> _WHAT NEEDS TO BE DONE_
Nothing in the records may be dropped or altered when you repeat them.

————————

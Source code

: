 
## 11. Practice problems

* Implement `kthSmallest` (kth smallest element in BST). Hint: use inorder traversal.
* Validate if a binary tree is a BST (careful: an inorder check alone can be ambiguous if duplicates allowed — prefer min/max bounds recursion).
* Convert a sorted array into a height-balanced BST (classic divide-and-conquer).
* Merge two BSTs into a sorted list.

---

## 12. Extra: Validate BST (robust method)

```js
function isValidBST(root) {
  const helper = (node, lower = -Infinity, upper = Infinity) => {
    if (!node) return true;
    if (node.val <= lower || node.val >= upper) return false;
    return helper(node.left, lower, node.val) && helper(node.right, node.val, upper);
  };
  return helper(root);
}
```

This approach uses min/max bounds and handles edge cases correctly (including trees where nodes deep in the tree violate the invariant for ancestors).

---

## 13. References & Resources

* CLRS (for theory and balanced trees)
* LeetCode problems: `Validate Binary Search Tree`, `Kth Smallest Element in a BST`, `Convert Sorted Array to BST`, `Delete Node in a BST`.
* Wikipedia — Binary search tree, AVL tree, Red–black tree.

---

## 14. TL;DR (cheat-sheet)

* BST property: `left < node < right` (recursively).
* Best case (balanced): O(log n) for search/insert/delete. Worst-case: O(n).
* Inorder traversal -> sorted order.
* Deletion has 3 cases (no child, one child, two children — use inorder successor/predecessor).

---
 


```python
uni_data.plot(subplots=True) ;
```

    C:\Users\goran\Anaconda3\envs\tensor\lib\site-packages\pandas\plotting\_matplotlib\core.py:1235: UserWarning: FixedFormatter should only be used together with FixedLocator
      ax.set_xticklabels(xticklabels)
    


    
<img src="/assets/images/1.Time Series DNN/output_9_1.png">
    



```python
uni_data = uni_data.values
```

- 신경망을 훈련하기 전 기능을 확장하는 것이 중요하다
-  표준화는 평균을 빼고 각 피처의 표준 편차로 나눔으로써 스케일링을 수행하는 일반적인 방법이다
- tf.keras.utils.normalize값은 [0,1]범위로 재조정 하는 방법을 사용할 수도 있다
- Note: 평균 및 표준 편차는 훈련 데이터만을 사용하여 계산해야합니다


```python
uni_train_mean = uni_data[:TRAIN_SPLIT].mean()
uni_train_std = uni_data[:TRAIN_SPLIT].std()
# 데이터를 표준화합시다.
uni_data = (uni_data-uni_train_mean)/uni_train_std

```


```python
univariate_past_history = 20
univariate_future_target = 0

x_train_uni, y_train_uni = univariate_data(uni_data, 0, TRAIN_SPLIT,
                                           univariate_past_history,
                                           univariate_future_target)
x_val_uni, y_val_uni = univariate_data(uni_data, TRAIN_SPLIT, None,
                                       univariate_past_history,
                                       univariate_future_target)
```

————————

> _TASK RESPONSE_
Source code

: 
## 11. Practice problems

* Implement `kthSmallest` (kth smallest element in BST). Hint: use inorder traversal.
* Validate if a binary tree is a BST (careful: an inorder check alone can be ambiguous if duplicates allowed — prefer min/max bounds recursion).
* Convert a sorted array into a height-balanced BST (classic divide-and-conquer).
* Merge two BSTs into a sorted list.

---

## 12. Extra: Validate BST (robust method)

```js
function isValidBST(root) {
  const helper = (node, lower = -Infinity, upper = Infinity) => {
    if (!node) return true;
    if (node.val <= lower || node.val >= upper) return false;
    return helper(node.left, lower, node.val) && helper(node.right, node.val, upper);
  };
  return helper(root);
}
```

This approach uses min/max bounds and handles edge cases correctly (including trees where nodes deep in the tree violate the invariant for ancestors).

---

## 13. References & Resources

* CLRS (for theory and balanced trees)
* LeetCode problems: `Validate Binary Search Tree`, `Kth Smallest Element in a BST`, `Convert Sorted Array to BST`, `Delete Node in a BST`.
* Wikipedia — Binary search tree, AVL tree, Red–black tree.

---

## 14. TL;DR (cheat-sheet)

* BST property: `left < node < right` (recursively).
* Best case (balanced): O(log n) for search/insert/delete. Worst-case: O(n).
* Inorder traversal -> sorted order.
* Deletion has 3 cases (no child, one child, two children — use inorder successor/predecessor).

---
 


```python
uni_data.plot(subplots=True) ;
```

    C:\Users\goran\Anaconda3\envs\tensor\lib\site-packages\pandas\plotting\_matplotlib\core.py:1235: UserWarning: FixedFormatter should only be used together with FixedLocator
      ax.set_xticklabels(xticklabels)
    


    
<img src="/assets/images/1.Time Series DNN/output_9_1.png">
    



```python
uni_data = uni_data.values
```

- 신경망을 훈련하기 전 기능을 확장하는 것이 중요하다
-  표준화는 평균을 빼고 각 피처의 표준 편차로 나눔으로써 스케일링을 수행하는 일반적인 방법이다
- tf.keras.utils.normalize값은 [0,1]범위로 재조정 하는 방법을 사용할 수도 있다
- Note: 평균 및 표준 편차는 훈련 데이터만을 사용하여 계산해야합니다


```python
uni_train_mean = uni_data[:TRAIN_SPLIT].mean()
uni_train_std = uni_data[:TRAIN_SPLIT].std()
# 데이터를 표준화합시다.
uni_data = (uni_data-uni_train_mean)/uni_train_std

```


```python
univariate_past_history = 20
univariate_future_target = 0

x_train_uni, y_train_uni = univariate_data(uni_data, 0, TRAIN_SPLIT,
                                           univariate_past_history,
                                           univariate_future_target)
x_val_uni, y_val_uni = univariate_data(uni_data, TRAIN_SPLIT, None,
                                       univariate_past_history,
                                       univariate_future_target)
```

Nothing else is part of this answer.